In many cases, all you see are roofs here, because a majority of the
4,000 homes that were destroyed had 10 feet of water on them. For weeks
and weeks, many of these homes had 6 to 10 feet of water on them.
Anybody who knows what water can do when it sits and is there for
weeks. When you come back, you have mold everywhere. The only possible
way to get it out is to take the house down to its studs.
Mr. President, let me just close on this photo from June 24 of this
year. Again, the Minot Daily News headline: ``Swamped.'' Indeed, we
were absolutely swamped. Water starts to inundate the valley. ``The
Corps Says Souris Flows to Double by Saturday.'' These are the
headlines people were coping with in Minot, ND.
This devastation will not be addressed for months to come. People are
already moving in to temporary FEMA trailers. Those FEMA trailers--
which are welcome because without them people would have no shelter--it
should be understood, are going to be tough to live in during a North
Dakota winter. The people living in those trailers are going to have a
tough time in a North Dakota winter. So we need help.
Yes, we need to replenish the FEMA fund, absolutely. But more than
that, we desperately need additional emergency CDBG funding. That is
what was used effectively for Katrina, and that was used effectively in
the horrible flood that hit Grand Forks, ND, 1997. So we are asking our
colleagues to do what we have done for them in disaster after disaster.
We stood with them, we joined with them, we supported them, and we are
asking that for our people at this time.
Senator Hoeven and I have an amendment for $1 billion of CDBG
funding. We have a markup occurring in the Appropriations Committee
this afternoon, and I understand they are going to agree to $400
million. But that is nationwide. The need in North Dakota alone is $235
million, according to our State's Governor. The need for emergency CDBG
funding in my State alone is $235 million, and the Appropriations
Committee is about to agree to a level of funding nationwide of $400
million.
Mr. President, there is a chasm--a chasm--between the need and the
resources available. We are going to have to do better than this, or
these 4,000 families in North Dakota who have had their homes destroyed
are going to have a pretty miserable Christmas and a pretty miserable
new year. We are better than that. We have proven so repeatedly. I hope
we are able to prove it again.
I thank the Chair, I yield the floor, and I suggest the absence of a
quorum.
The PRESIDING OFFICER. The clerk will call the roll.
The assistant bill clerk proceeded to call the roll.
Mr. CONRAD. Mr. President, I ask unanimous consent that the order for
the quorum call be rescinded.
The PRESIDING OFFICER. Without objection, it is so ordered.

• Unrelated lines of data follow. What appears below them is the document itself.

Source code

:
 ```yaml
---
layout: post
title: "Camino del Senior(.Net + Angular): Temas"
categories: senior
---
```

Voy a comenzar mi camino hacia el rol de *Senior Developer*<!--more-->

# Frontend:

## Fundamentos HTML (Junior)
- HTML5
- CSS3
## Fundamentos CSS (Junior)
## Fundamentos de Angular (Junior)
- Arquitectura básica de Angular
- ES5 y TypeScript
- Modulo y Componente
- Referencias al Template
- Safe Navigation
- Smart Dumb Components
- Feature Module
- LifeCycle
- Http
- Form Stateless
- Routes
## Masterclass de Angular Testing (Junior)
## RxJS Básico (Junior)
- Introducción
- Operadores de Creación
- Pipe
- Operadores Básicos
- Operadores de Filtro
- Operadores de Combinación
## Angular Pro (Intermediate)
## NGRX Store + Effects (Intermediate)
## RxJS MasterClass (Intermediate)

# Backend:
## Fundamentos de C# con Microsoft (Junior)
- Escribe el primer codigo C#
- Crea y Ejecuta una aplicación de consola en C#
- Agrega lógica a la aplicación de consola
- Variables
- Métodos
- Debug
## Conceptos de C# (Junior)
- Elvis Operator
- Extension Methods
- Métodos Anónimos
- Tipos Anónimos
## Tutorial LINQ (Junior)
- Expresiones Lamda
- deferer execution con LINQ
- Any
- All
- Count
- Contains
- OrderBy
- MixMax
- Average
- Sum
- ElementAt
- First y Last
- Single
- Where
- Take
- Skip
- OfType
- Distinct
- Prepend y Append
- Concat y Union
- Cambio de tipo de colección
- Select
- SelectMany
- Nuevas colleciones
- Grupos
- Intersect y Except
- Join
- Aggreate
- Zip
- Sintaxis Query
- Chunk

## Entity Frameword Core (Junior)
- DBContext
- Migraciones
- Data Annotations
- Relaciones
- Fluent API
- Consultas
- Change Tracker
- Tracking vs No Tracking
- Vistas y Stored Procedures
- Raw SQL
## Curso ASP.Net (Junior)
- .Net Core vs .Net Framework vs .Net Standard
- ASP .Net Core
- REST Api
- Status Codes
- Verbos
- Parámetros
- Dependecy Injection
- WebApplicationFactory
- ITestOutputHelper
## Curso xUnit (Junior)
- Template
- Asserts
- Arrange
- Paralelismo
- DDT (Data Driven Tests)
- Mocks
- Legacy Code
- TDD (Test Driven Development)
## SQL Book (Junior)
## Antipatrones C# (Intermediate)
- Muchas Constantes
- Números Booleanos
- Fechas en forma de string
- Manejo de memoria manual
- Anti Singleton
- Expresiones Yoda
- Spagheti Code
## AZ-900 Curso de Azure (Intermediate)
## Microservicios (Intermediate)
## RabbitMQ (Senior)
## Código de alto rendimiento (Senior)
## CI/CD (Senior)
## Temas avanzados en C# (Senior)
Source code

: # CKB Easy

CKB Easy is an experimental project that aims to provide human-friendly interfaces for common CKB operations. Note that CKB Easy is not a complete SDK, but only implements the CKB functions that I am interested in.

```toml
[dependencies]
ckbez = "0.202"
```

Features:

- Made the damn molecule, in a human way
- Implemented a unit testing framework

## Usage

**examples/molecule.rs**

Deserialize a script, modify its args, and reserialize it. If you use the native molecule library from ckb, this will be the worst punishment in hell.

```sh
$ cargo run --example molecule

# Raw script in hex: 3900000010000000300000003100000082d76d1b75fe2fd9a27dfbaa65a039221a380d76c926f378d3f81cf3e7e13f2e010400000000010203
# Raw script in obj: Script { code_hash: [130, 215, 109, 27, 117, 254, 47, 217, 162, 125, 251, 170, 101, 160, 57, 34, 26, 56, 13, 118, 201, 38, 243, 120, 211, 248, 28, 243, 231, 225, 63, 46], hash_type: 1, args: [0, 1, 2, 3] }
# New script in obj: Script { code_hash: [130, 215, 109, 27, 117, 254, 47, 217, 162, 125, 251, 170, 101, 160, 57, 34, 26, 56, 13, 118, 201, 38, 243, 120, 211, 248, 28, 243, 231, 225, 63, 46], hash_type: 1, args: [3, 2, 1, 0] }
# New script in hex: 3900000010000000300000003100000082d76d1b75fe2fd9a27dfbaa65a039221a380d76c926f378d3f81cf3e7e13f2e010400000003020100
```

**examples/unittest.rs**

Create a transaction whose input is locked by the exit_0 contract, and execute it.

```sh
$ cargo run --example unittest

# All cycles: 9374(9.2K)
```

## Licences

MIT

Mr. CONRAD. Mr. President, I ask unanimous consent that we charge
time during the quorum call equally between the two sides.
The PRESIDING OFFICER. Without objection, it is so ordered.
Mr. CONRAD. I thank the Chair, and again I suggest the absence of a
quorum.
The PRESIDING OFFICER. The clerk will call the roll.
The assistant bill clerk proceeded to call the roll.
Mr. KYL. Mr. President, I ask unanimous consent that the order for
the quorum call be rescinded.
The PRESIDING OFFICER. Without objection, it is so ordered.
Mr. KYL. Mr. President, I have an amendment which I will be speaking
to in just a moment.
First, I ask unanimous consent that an editorial in the Arizona
Republic from September 21, by Robert Robb, the subject of which is
President Obama's debt-cutting plan fails to tell the whole story, be
inserted in the Record at the conclusion of my remarks.
The PRESIDING OFFICER. Without objection, it is so ordered.
(See exhibit 1.)
Mr. KYL. Mr. President, the amendment I will be talking about has
been filed. It is amendment No. 645. But before I describe that
amendment--which I believe and hope we will be able to vote on when we
have our series of votes later on this afternoon--I want to respond to
one thing the leader said in his remarks after lunch.
He was talking about the continuing resolution, which we believe will
be coming over from the House of Representatives later on today. That
continuing resolution, of course, has funding for the various disasters
which
[[Page S5816]]
have befallen various parts of our country.
I think the leader has indicated that he is going to be attempting to
amend that House product with an increase in that spending. He asked
the question rather rhetorically: Why aren't those Senators who have
disasters in their States willing to vote for my increased spending
amendment? Then he answered his own question, saying it is all
politics.
Mr. President, first of all, as you know, we are not supposed to ever
question the motives of fellow Senators. I am sure that isn't what the
leader had in mind, but I would suggest to the leader it is not
politics that causes people to vote against his amendment. If it were
politics, they would be voting for his amendment. Those Members who
have disasters in their States would say, surely, they want even more
money so they can be sure to cover all those disasters. So if it were
politics, they would probably be voting yes.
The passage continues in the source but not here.